Reputation: 235
I have three ways of producing a plot, each of which is only one step away from what I would like. I am using the training data set from Kaggle's Titanic competition, and would like to have a plot faceted on Pclass (socio-economic class), where each bar is the percentage that lived/died (variable = Survived (binary)) within that facet. I would also like the binary variable colored. Here are my three plots:
g <- ggplot(training, aes(Survived, y = ..prop.., group = Survived))
g <- g + geom_bar(aes(fill = Survived), position = "dodge", stat = "count")
g <- g + facet_grid(~Pclass)
g <- g + scale_y_continuous(labels = scales::percent)
g <- g + labs(x = "1 = Upper Class | 2 = Middle Class | 3 = Lower Class", y = "Count", title = "The Probability of Living Given Socio-Economic Status")
g
q <- qplot(x = Survived, y = ..prop.., data = training, geom = "bar",
fill = Survived, facets = ~Pclass, stat = "count") +
scale_y_continuous(labels = scales::percent) +
labs(x = "1 = Upper Class | 2 = Middle Class | 3 = Lower Class", y = "Count", title = "The Probability of Living Given Socio-Economic Status")
q
f <- ggplot(training, aes(Survived, group = Survived))
f <- f + geom_histogram(aes(fill = Survived), position = "fill", stat = "count")
f <- f + facet_grid(~Pclass)
f <- f + scale_y_continuous(labels = scales::percent)

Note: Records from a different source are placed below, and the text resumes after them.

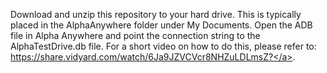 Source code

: Download and unzip this repository to your hard drive. This is typically placed in the AlphaAnywhere folder under My Documents. Open the ADB file in Alpha Anywhere and point the connection string to the AlphaTestDrive.db file. For a short video on how to do this, please refer to: <a href="https://share.vidyard.com/watch/6Ja9JZVCVcr8NHZuLDLmsZ?">https://share.vidyard.com/watch/6Ja9JZVCVcr8NHZuLDLmsZ?</a>.
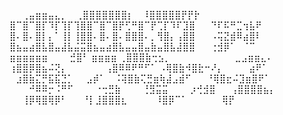 ⠀⠀⢀⣤⣶⣶⣤⣄⡀
⠀⢀⣿⣿⣿⣿⣿⣿⣿⡆
⠀⠸⣿⣿⣿⣿⣿⡟⡟⡗ ⣿⠉⣿⠉⣿⡏⠹⡏⢹⡏⢹⣿⣿⠉⣿⠉⣿⡟⢋⠛⣿⠉⡟⢉⡏⠹⠏⣹⣿
⠀⠀⠙⠏⠯⠛⣉⢲⣧⠟ ⣿⠄⣿⠄⣿⡇⡄⠁⢸⡇⢸⣿⣿⠄⣿⠄⣿⠄⣿⣿⣿⠄⡀⢻⣿⡄⢠⣿⣿
⠀⠀⠠⢭⣝⣾⠿⣴⣿⠇ ⣿⣦⣤⣴⣿⣧⣿⣤⣼⣧⣬⣭⣿⣦⣤⣴⣿⣧⣤⣤⣿⣤⣷⣤⣿⣧⣼⣿⣿
⠀⠀⢐⣺⡿⠁⠀⠈⠉⠀⠀⠀⠀⠀⠀⠀⠀⠀ ⣶⣶⣶⣶⣶⣶⠀
⠀⠀⣚⣿⠃ ⣶⣶⣶⣶
⢀⣿⣿⣿⣷⢒⣢⡀⠀⠀⠀⠀⠀⠀⠀⠀⠀⠀⣀⣠⣶⣶⣄⠄
⢰⣿⣿⡿⣿⣦⠬⢝⡄⠀⠀⠀⠀⠀⠀⢠⣿⠿⠿⠟⠛⠋⠁
⠠⢿⣿⣷⠺⣿⣗⠒⠜⡄⠀⠀⠀⠀⣴⠟⠁
⠀⣰⣿⣷⣍⡛⣯⣯⣙⡁⠀⠀⣠⡾⠁
⠀⠨⢽⣿⣷⢍⣛⣶⢷⣼⣠⣾⠋
⠀⠀⠘⢿⣿⣖⠬⣹⣶⣿⠟⠁
⠀⠀⠀⠚⠿⠿⡒⠨⠛⠋
⠀⠀⠀⠐⢒⣛⣷
⠀⠀⠀⢘⣻⣭⣭
⠀⠀⠀⡰⢚⣺⣿
⠀⠀⢠⣿⣿⣿⣿⣦⡄
⠀⠀⢸⡿⢿⣿⢿⡿⠃
⠀⠀⠘⡇⣸⣿⣿⣿⣆
⠀⠀⠀⠀⠸⣿⡿⠉⠁
⠀⠀⠀⠀⠀⢿⡟

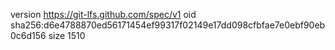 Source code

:version https://git-lfs.github.com/spec/v1
oid sha256:d6e4788870ed56171454ef99317f02149e17dd098cfbfae7e0ebf90eb0c6d156
size 1510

f <- f + labs(x = "1 = Upper Class | 2 = Middle Class | 3 = Lower Class", y = "Count", title = "The Probability of Living Given Socio-Economic Status")
f
They all look exactly the same, the only problem is that both the Survived/Died bars within each plot equal 100%. Any ideas how to get the percentages correct within each facet?
Upvotes: 0
Views: 276
Reputation: 576
I think this is what you're going for. To get group percentages with facets, use geom_bar
, ..prop..
, and specify the facet variable as the group
:
f <- ggplot(training,
aes(y=Survived,
x=factor(Survived, labels=c("Died","Lived"))))
f <- f + geom_bar(aes(y=..prop.., group=Pclass,
fill=factor(..x.., labels=c("Died","Lived"))))
f <- f + facet_grid(~factor(Pclass,
labels=c("Upper Class", "Middle Class", "Lower Class")))
f <- f + scale_y_continuous(labels = scales::percent)
f <- f + scale_fill_discrete(name="Survival Status")
f <- f + labs(x="", y = "Percentage", title = "The Probability of Living Given Socio-Economic Status")
f
But there's something buggy going on with the fill
parameter though. The above works, but I don't know why it won't accept Survived
, and why you'd have to re-factor x like I've done.
As a side note, when you have two bars where the percentage adds up to 100%, it may not be the best idea to show them side by side. You might want to stack them to show proportions more clearly.
Upvotes: 1
Reputation: 3806
I'm not sure about your "y = ..prop.." argument. The code below calculates survival and death rates ahead of time and they plot just fine.
library(tidyverse)
training %>%
group_by(Pclass) %>%
summarise(
survival_rate = mean(Survived),
death_rate = 1 - survival_rate
) %>%
gather(survival_rate, death_rate, key = rate_type, value = rate) %>%
ggplot(., aes(x = rate_type, y = rate, fill = rate_type)) +
geom_col(position = "dodge") +
facet_grid(~Pclass, labeller = as_labeller(c(
"1" = "First Class", "2" = "Second Class", "3" = "Third Class"))
) +
scale_y_continuous(labels = scales::percent) +
labs(x = NULL,
y = "Survival Rate",
title = "The Probability of Living Given Socio-Economic Status")
Upvotes: 0